- THE TASK:
The answer is to be an exact copy of the lines below running from the line with "ffmpeg -i godzilla-video.mp4" down to the line with "360p_%03d.ts 360p.m3u8 \", both ends included, and nothing more.
━━ PROVIDED DATA ━━
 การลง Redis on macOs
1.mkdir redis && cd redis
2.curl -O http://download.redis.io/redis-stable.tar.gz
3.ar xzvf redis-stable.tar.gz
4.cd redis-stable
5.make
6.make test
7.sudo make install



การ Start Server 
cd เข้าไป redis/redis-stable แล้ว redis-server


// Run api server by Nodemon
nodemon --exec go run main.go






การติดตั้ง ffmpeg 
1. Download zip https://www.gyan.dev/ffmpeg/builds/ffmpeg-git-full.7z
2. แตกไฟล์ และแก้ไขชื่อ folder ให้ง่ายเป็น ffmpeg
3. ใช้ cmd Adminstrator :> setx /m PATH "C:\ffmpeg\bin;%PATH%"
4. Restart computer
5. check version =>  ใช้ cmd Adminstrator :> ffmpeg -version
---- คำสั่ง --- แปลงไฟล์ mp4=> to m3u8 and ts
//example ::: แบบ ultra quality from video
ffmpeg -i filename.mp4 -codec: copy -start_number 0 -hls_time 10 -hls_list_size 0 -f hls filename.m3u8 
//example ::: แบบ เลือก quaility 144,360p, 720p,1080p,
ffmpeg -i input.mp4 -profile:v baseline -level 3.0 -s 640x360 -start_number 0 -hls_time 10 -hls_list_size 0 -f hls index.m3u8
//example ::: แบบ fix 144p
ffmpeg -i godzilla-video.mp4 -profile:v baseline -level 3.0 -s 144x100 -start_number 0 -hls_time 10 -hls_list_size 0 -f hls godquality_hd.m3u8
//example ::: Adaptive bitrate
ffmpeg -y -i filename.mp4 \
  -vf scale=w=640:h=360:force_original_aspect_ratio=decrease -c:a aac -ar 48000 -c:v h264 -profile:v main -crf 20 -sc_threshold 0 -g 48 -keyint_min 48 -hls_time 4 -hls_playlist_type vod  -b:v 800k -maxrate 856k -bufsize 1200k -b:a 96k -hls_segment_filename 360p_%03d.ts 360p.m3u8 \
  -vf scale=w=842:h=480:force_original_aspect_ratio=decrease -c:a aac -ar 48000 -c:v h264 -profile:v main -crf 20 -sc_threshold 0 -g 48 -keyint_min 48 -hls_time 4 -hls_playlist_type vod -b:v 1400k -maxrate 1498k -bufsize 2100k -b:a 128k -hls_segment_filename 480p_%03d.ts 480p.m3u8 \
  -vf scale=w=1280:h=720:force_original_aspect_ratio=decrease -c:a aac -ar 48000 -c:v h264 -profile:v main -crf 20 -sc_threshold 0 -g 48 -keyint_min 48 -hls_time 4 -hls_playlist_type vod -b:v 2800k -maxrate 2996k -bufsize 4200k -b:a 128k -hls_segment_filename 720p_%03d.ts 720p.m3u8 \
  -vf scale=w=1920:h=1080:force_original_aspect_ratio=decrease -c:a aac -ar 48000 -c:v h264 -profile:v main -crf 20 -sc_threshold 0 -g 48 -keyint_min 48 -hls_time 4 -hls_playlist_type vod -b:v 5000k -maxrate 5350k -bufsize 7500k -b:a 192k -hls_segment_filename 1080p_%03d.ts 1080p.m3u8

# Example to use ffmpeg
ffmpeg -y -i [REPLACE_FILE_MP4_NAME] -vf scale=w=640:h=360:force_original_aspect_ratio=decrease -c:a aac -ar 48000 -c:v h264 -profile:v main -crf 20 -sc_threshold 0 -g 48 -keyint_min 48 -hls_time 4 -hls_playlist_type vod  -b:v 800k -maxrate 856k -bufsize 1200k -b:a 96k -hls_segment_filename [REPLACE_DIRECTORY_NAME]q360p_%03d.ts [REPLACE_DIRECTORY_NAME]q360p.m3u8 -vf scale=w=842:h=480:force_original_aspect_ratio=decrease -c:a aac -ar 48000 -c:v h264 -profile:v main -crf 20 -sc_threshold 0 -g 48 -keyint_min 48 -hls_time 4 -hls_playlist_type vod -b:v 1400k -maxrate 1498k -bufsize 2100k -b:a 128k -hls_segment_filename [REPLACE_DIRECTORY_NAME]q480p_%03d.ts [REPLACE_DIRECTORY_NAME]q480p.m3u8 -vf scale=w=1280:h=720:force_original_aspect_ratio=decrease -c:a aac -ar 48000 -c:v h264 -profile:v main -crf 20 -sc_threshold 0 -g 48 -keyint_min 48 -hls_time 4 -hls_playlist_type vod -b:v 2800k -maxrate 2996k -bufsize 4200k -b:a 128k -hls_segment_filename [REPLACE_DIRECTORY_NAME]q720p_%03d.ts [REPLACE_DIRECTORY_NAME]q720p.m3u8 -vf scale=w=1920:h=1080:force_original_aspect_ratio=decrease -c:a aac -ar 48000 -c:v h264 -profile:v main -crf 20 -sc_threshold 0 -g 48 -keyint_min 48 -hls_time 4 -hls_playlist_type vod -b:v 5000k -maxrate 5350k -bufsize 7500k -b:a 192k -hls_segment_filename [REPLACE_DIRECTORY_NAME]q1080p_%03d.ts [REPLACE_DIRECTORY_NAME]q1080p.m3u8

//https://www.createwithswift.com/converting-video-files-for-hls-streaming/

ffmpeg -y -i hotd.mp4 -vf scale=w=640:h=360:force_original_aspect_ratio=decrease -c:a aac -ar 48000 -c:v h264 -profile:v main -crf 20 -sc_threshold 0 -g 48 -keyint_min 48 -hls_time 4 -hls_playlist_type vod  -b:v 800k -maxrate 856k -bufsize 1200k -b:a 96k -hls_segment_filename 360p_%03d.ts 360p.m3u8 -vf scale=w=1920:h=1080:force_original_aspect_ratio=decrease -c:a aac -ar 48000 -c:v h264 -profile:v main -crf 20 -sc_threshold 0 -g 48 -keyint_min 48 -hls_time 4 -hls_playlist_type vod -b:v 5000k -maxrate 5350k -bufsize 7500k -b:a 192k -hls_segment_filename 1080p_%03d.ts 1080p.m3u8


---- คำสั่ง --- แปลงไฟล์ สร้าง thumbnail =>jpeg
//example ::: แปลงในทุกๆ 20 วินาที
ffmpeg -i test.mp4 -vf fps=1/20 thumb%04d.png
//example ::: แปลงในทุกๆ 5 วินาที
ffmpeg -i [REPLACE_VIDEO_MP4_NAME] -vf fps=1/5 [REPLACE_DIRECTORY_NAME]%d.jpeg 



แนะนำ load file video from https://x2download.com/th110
━━━
- REPLY:
ffmpeg -i godzilla-video.mp4 -profile:v baseline -level 3.0 -s 144x100 -start_number 0 -hls_time 10 -hls_list_size 0 -f hls godquality_hd.m3u8
//example ::: Adaptive bitrate
ffmpeg -y -i filename.mp4 \
  -vf scale=w=640:h=360:force_original_aspect_ratio=decrease -c:a aac -ar 48000 -c:v h264 -profile:v main -crf 20 -sc_threshold 0 -g 48 -keyint_min 48 -hls_time 4 -hls_playlist_type vod  -b:v 800k -maxrate 856k -bufsize 1200k -b:a 96k -hls_segment_filename 360p_%03d.ts 360p.m3u8 \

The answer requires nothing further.